Во-вторых, — снисхождение к человеческим слабостям, терпимое, гуманное отношение к людям вообще и к согрешившим, в частности, отношение, требующее, скорее, понимать и прощать людей, чем жестоко их преследовать и казнить («Не судите, да не судимы будете, ибо каким судом судите, таким будете судимы; и какою мерою мерите, такою и вам будут мерить. И что ты смотришь на сучок в глазе брата твоего, а бревна в твоем глазе не чувствуешь? Или как скажешь брату твоему: «дай, я выну сучок из глаза твоего», а вот, в твоем глазе бревно? Лицемер! вынь прежде бревно из твоего глаза и тогда увидишь, как вынуть сучок из глаза брата твоего» [Мтф. 6, 14-15]. «Ибо если вы будете прощать людям согрешения их, то простит и вам Отец ваш Небесный, а если не будете прощать людям согрешения их, то и Отец ваш не простит вам согрешений ваших [Мтф. 6, 14-15]).
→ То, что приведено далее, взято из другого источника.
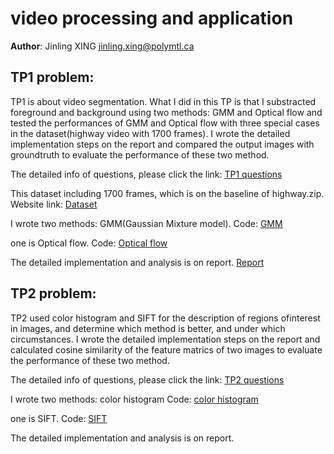 # video processing and application
**Author**: Jinling XING jinling.xing@polymtl.ca
## TP1 problem:
TP1 is about video segmentation. What I did in this TP is that I substracted foreground and background using two methods: GMM and Optical flow and tested the performances of GMM and Optical flow with three special cases in the dataset(highway video with 1700 frames). I wrote the detailed implementation steps on the report and compared the output images with groundtruth to evaluate the performance of these two method.

The detailed info of questions, please click the link: [TP1 questions](https://github.com/jinglingxing/Video-Processing/blob/master/TP1/INF6803_H2018_TP1_EN_v2.pdf)

This dataset including 1700 frames, which is on the baseline of highway.zip. Website link: [Dataset](http://jacarini.dinf.usherbrooke.ca/dataset2012/)

I wrote two methods: GMM(Gaussian Mixture model). Code: [GMM](https://github.com/jinglingxing/Video-Processing/blob/master/TP1/INF6803_TP1_PART1.m)

one is Optical flow. Code: [Optical flow](https://github.com/jinglingxing/Video-Processing/blob/master/TP1/INF6803_TP1_PART2.m)

The detailed implementation and analysis is on report. [Report](https://github.com/jinglingxing/Video-Processing/blob/master/TP1/tp1-inf6803-video.pdf)

## TP2 problem:
TP2 used color histogram and SIFT for the description of regions ofinterest in images, and determine which method is better, and under which circumstances. I wrote the detailed implementation steps on the report and calculated cosine similarity of the feature matrics of two images to evaluate the performance of these two method.

The detailed info of questions, please click the link: [TP2 questions](https://github.com/jinglingxing/Video-Processing/blob/master/TP2/INF6803_H2018_TP2_EN_v01.pdf)

I wrote two methods: color histogram Code: [color histogram](https://github.com/jinglingxing/Video-Processing/blob/master/TP2/tp2part1.m)

one is SIFT. Code: [SIFT](https://github.com/jinglingxing/Video-Processing/blob/master/TP2/tp2part2.m)

The detailed implementation and analysis is on report.
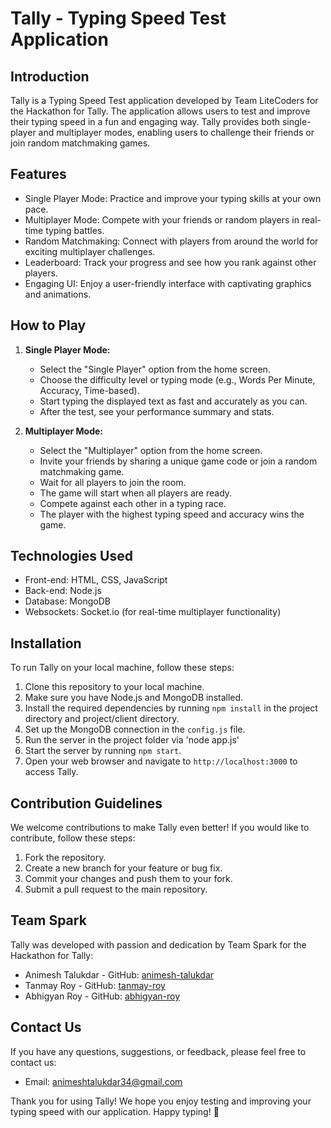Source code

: # Tally - Typing Speed Test Application


## Introduction

Tally is a Typing Speed Test application developed by Team LiteCoders for the Hackathon for Tally. The application allows users to test and improve their typing speed in a fun and engaging way. Tally provides both single-player and multiplayer modes, enabling users to challenge their friends or join random matchmaking games.

## Features

- Single Player Mode: Practice and improve your typing skills at your own pace.
- Multiplayer Mode: Compete with your friends or random players in real-time typing battles.
- Random Matchmaking: Connect with players from around the world for exciting multiplayer challenges.
- Leaderboard: Track your progress and see how you rank against other players.
- Engaging UI: Enjoy a user-friendly interface with captivating graphics and animations.

## How to Play

1. **Single Player Mode:**
   - Select the "Single Player" option from the home screen.
   - Choose the difficulty level or typing mode (e.g., Words Per Minute, Accuracy, Time-based).
   - Start typing the displayed text as fast and accurately as you can.
   - After the test, see your performance summary and stats.

2. **Multiplayer Mode:**
   - Select the "Multiplayer" option from the home screen.
   - Invite your friends by sharing a unique game code or join a random matchmaking game.
   - Wait for all players to join the room.
   - The game will start when all players are ready.
   - Compete against each other in a typing race.
   - The player with the highest typing speed and accuracy wins the game.

## Technologies Used

- Front-end: HTML, CSS, JavaScript
- Back-end: Node.js
- Database: MongoDB
- Websockets: Socket.io (for real-time multiplayer functionality)

## Installation

To run Tally on your local machine, follow these steps:

1. Clone this repository to your local machine.
2. Make sure you have Node.js and MongoDB installed.
3. Install the required dependencies by running `npm install` in the project directory and project/client directory.
4. Set up the MongoDB connection in the `config.js` file.
5. Run the server in the project folder via 'node app.js'
6. Start the server by running `npm start`.
7. Open your web browser and navigate to `http://localhost:3000` to access Tally.

## Contribution Guidelines

We welcome contributions to make Tally even better! If you would like to contribute, follow these steps:

1. Fork the repository.
2. Create a new branch for your feature or bug fix.
3. Commit your changes and push them to your fork.
4. Submit a pull request to the main repository.

## Team Spark

Tally was developed with passion and dedication by Team Spark for the Hackathon for Tally:

- Animesh Talukdar - GitHub: [animesh-talukdar](https://github.com/animeshtalukdar)
- Tanmay Roy - GitHub: [tanmay-roy](https://github.com/roytanmay)
- Abhigyan Roy - GitHub: [abhigyan-roy](https://github.com/Abhigyan-Roy)

## Contact Us

If you have any questions, suggestions, or feedback, please feel free to contact us:

- Email: animeshtalukdar34@gmail.com

Thank you for using Tally! We hope you enjoy testing and improving your typing speed with our application. Happy typing! 🚀
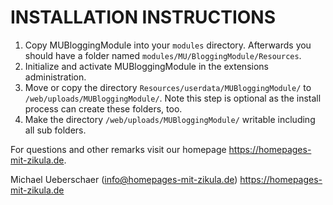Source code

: # INSTALLATION INSTRUCTIONS

1. Copy MUBloggingModule into your `modules` directory. Afterwards you should have a folder named `modules/MU/BloggingModule/Resources`.
2. Initialize and activate MUBloggingModule in the extensions administration.
3. Move or copy the directory `Resources/userdata/MUBloggingModule/` to `/web/uploads/MUBloggingModule/`.
   Note this step is optional as the install process can create these folders, too.
4. Make the directory `/web/uploads/MUBloggingModule/` writable including all sub folders.

For questions and other remarks visit our homepage https://homepages-mit-zikula.de.

Michael Ueberschaer (info@homepages-mit-zikula.de)
https://homepages-mit-zikula.de
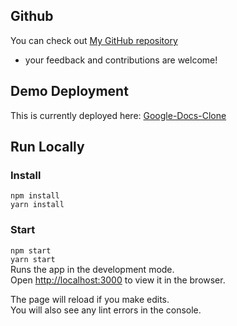 ## Github
You can check out [My GitHub repository](https://github.com/Bunty9) 
- your feedback and contributions are welcome!

## Demo Deployment
This is currently deployed here: [Google-Docs-Clone](https://google-docs-gamma.vercel.app)


## Run Locally

### Install
`npm install` \
`yarn install` 
### Start
`npm start` \
`yarn start` \
Runs the app in the development mode.\
Open [http://localhost:3000](http://localhost:3000) to view it in the browser.

The page will reload if you make edits.\
You will also see any lint errors in the console.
В-третьих, — полное отрицание какого бы то ни было господства одного человека над другим и утверждение духа абсолютного равенства, и даже братства и взаимного служения друг другу («Вы знаете, что князья народов господствуют над ними, и вельможи властвуют ими; но между вами да не будет так: а кто хочет между вами быть большим, да будет вам слугою; и кто хочет между вами быть первым, да будет вам рабом; так как Сын Человеческий не для того пришел, чтобы Ему служили, но чтобы послужить и отдать душу Свою для искупления многих» [Мтф. 20, 25-28]).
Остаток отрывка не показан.